Fragestellungen, die sich aus den Schwierigkeiten der Erstbegegnung und Nutzung in der Anfangsphase ergeben, sollen im folgenden nachgegangen werden. (Anmerkung 6)

.

 2. Probleme bei der Erstbegegnung des Schülers mit der TK

 Kein Lehrer wird wohl auf die Idee kommen, bei der Einführung in das Kartenverständnis in der Grundschule eine amtliche topographische Karte zu verwenden. Es ist davon auszugehen, daß bei der Erstbegegnung mit der TK mehr oder weniger Grundkenntnisse zu verschiedenen Kartendarstellungen und Gebrauch von Karten bereits beim Schüler vorhanden sind. Es ist weiterhin anzunehmen, daß die Schüler Skizzen der Schule, des Ortes oder Ortsteiles mit kartogr. Ausdrucksmitteln bereits gezeichnet und ausgewertet haben.

. . .

2.2 Wie könnte die Erstbegegnung stattfinden?

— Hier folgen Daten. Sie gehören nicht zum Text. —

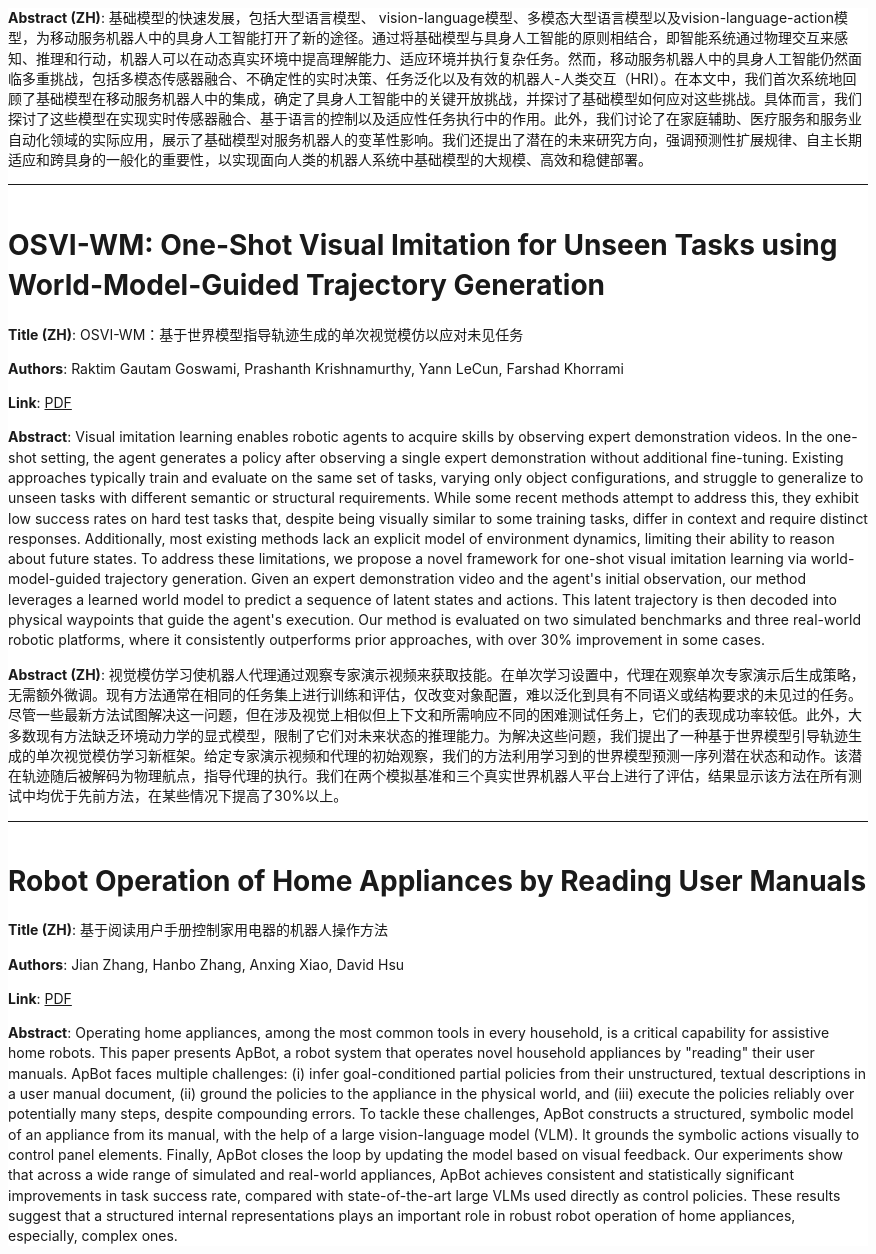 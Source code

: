 **Abstract (ZH)**: 基础模型的快速发展，包括大型语言模型、 vision-language模型、多模态大型语言模型以及vision-language-action模型，为移动服务机器人中的具身人工智能打开了新的途径。通过将基础模型与具身人工智能的原则相结合，即智能系统通过物理交互来感知、推理和行动，机器人可以在动态真实环境中提高理解能力、适应环境并执行复杂任务。然而，移动服务机器人中的具身人工智能仍然面临多重挑战，包括多模态传感器融合、不确定性的实时决策、任务泛化以及有效的机器人-人类交互（HRI）。在本文中，我们首次系统地回顾了基础模型在移动服务机器人中的集成，确定了具身人工智能中的关键开放挑战，并探讨了基础模型如何应对这些挑战。具体而言，我们探讨了这些模型在实现实时传感器融合、基于语言的控制以及适应性任务执行中的作用。此外，我们讨论了在家庭辅助、医疗服务和服务业自动化领域的实际应用，展示了基础模型对服务机器人的变革性影响。我们还提出了潜在的未来研究方向，强调预测性扩展规律、自主长期适应和跨具身的一般化的重要性，以实现面向人类的机器人系统中基础模型的大规模、高效和稳健部署。 

---
# OSVI-WM: One-Shot Visual Imitation for Unseen Tasks using World-Model-Guided Trajectory Generation 

**Title (ZH)**: OSVI-WM：基于世界模型指导轨迹生成的单次视觉模仿以应对未见任务 

**Authors**: Raktim Gautam Goswami, Prashanth Krishnamurthy, Yann LeCun, Farshad Khorrami  

**Link**: [PDF](https://arxiv.org/pdf/2505.20425)  

**Abstract**: Visual imitation learning enables robotic agents to acquire skills by observing expert demonstration videos. In the one-shot setting, the agent generates a policy after observing a single expert demonstration without additional fine-tuning. Existing approaches typically train and evaluate on the same set of tasks, varying only object configurations, and struggle to generalize to unseen tasks with different semantic or structural requirements. While some recent methods attempt to address this, they exhibit low success rates on hard test tasks that, despite being visually similar to some training tasks, differ in context and require distinct responses. Additionally, most existing methods lack an explicit model of environment dynamics, limiting their ability to reason about future states. To address these limitations, we propose a novel framework for one-shot visual imitation learning via world-model-guided trajectory generation. Given an expert demonstration video and the agent's initial observation, our method leverages a learned world model to predict a sequence of latent states and actions. This latent trajectory is then decoded into physical waypoints that guide the agent's execution. Our method is evaluated on two simulated benchmarks and three real-world robotic platforms, where it consistently outperforms prior approaches, with over 30% improvement in some cases. 

**Abstract (ZH)**: 视觉模仿学习使机器人代理通过观察专家演示视频来获取技能。在单次学习设置中，代理在观察单次专家演示后生成策略，无需额外微调。现有方法通常在相同的任务集上进行训练和评估，仅改变对象配置，难以泛化到具有不同语义或结构要求的未见过的任务。尽管一些最新方法试图解决这一问题，但在涉及视觉上相似但上下文和所需响应不同的困难测试任务上，它们的表现成功率较低。此外，大多数现有方法缺乏环境动力学的显式模型，限制了它们对未来状态的推理能力。为解决这些问题，我们提出了一种基于世界模型引导轨迹生成的单次视觉模仿学习新框架。给定专家演示视频和代理的初始观察，我们的方法利用学习到的世界模型预测一序列潜在状态和动作。该潜在轨迹随后被解码为物理航点，指导代理的执行。我们在两个模拟基准和三个真实世界机器人平台上进行了评估，结果显示该方法在所有测试中均优于先前方法，在某些情况下提高了30%以上。 

---
# Robot Operation of Home Appliances by Reading User Manuals 

**Title (ZH)**: 基于阅读用户手册控制家用电器的机器人操作方法 

**Authors**: Jian Zhang, Hanbo Zhang, Anxing Xiao, David Hsu  

**Link**: [PDF](https://arxiv.org/pdf/2505.20424)  

**Abstract**: Operating home appliances, among the most common tools in every household, is a critical capability for assistive home robots. This paper presents ApBot, a robot system that operates novel household appliances by "reading" their user manuals. ApBot faces multiple challenges: (i) infer goal-conditioned partial policies from their unstructured, textual descriptions in a user manual document, (ii) ground the policies to the appliance in the physical world, and (iii) execute the policies reliably over potentially many steps, despite compounding errors. To tackle these challenges, ApBot constructs a structured, symbolic model of an appliance from its manual, with the help of a large vision-language model (VLM). It grounds the symbolic actions visually to control panel elements. Finally, ApBot closes the loop by updating the model based on visual feedback. Our experiments show that across a wide range of simulated and real-world appliances, ApBot achieves consistent and statistically significant improvements in task success rate, compared with state-of-the-art large VLMs used directly as control policies. These results suggest that a structured internal representations plays an important role in robust robot operation of home appliances, especially, complex ones. 
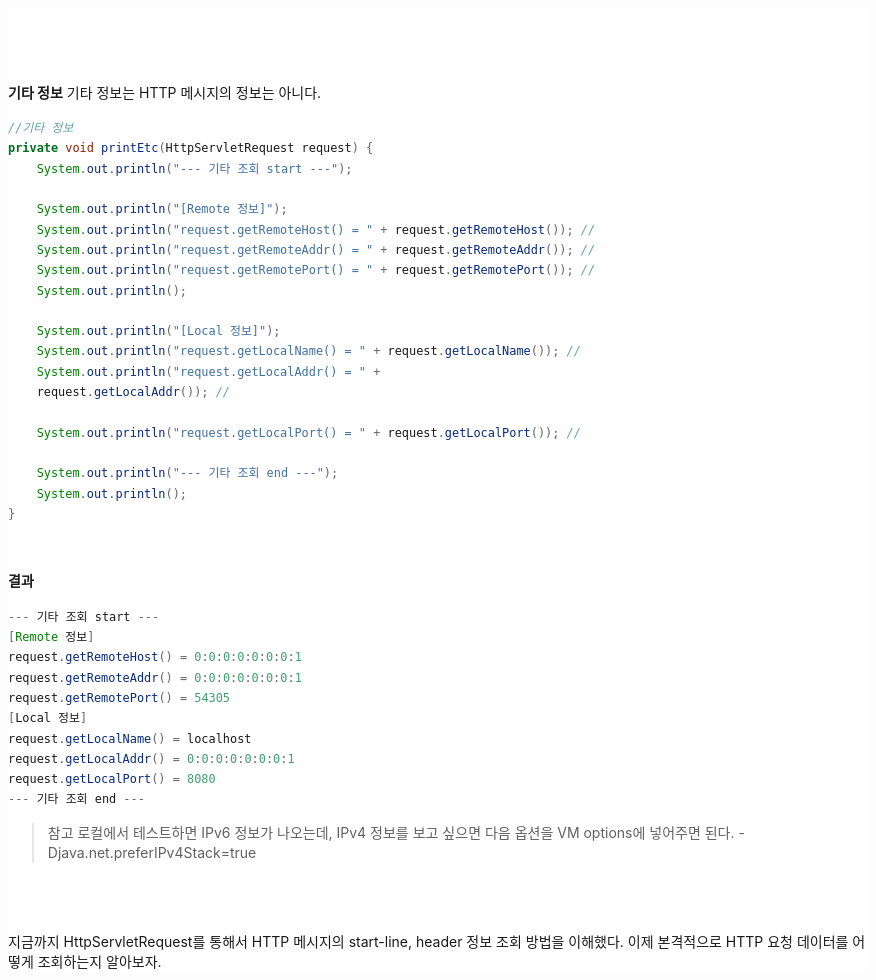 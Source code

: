 <br>
<br>
<br>

__기타 정보__
기타 정보는 HTTP 메시지의 정보는 아니다.
```java
//기타 정보
private void printEtc(HttpServletRequest request) {
    System.out.println("--- 기타 조회 start ---");

    System.out.println("[Remote 정보]");
    System.out.println("request.getRemoteHost() = " + request.getRemoteHost()); //
    System.out.println("request.getRemoteAddr() = " + request.getRemoteAddr()); //
    System.out.println("request.getRemotePort() = " + request.getRemotePort()); //
    System.out.println();

    System.out.println("[Local 정보]");
    System.out.println("request.getLocalName() = " + request.getLocalName()); //
    System.out.println("request.getLocalAddr() = " +
    request.getLocalAddr()); //

    System.out.println("request.getLocalPort() = " + request.getLocalPort()); //
    
    System.out.println("--- 기타 조회 end ---");
    System.out.println();
}
```

<br>

__결과__
```java
--- 기타 조회 start ---
[Remote 정보]
request.getRemoteHost() = 0:0:0:0:0:0:0:1
request.getRemoteAddr() = 0:0:0:0:0:0:0:1
request.getRemotePort() = 54305
[Local 정보]
request.getLocalName() = localhost
request.getLocalAddr() = 0:0:0:0:0:0:0:1
request.getLocalPort() = 8080
--- 기타 조회 end ---
```

> 참고
> 로컬에서 테스트하면 IPv6 정보가 나오는데, IPv4 정보를 보고 싶으면 다음 옵션을 VM options에 넣어주면 된다.
> -Djava.net.preferIPv4Stack=true

<br>
<br>

지금까지 HttpServletRequest를 통해서 HTTP 메시지의 start-line, header 정보 조회 방법을 이해했다. 이제 본격적으로 HTTP 요청 데이터를 어떻게 조회하는지 알아보자.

Die Methodik der Einführung der TK in den Geographieunterricht ist, wie bereits angedeutet, abhängig vom Zeitpunkt und damit vom bisher erreichten Niveau der Schüler. Zwei wesentliche methodische Aspekte sind davon jedoch unabhängig, die man in Kurzform als "nutzersituatives Herangehen" und "Auflösung der Zeichenkomplexität" bezeichnen kann.

Eine "systematische" Einführung in die TK in dem Sinne, daß über Ausstattung, Kartenzeichen, Maßstab etc. in breiter Ausführlichkeit und unabhängig von einer geographischen Aufgabenstellung gesprochen wird ist abzulehnen. Die Motivation, mit der Karte zu arbeiten, wäre sehr schnell im Formalismus erstickt bzw. würde gar nicht erst aufkommen. Geeigneter erscheint ein "nutzersituatives" Herangehen an die Karte. (Anmerkungen 7,8) Was ist darunter zu verstehen?

 Abgeleitet aus einer konkreten geographischen Fragestellung befaßt sich der Schüler mit der Lösung einer Aufgabe, zu deren Beantwortung er eine TK benötigt. Parallel zu der Aufgabenbearbeitung dringt er in die Darstellungsweise der Karte ein. Dabei gilt es, ein sehr enges Wechselverhältnis von Wirklichkeitsbeobachtung und Kartenlesen herzustellen.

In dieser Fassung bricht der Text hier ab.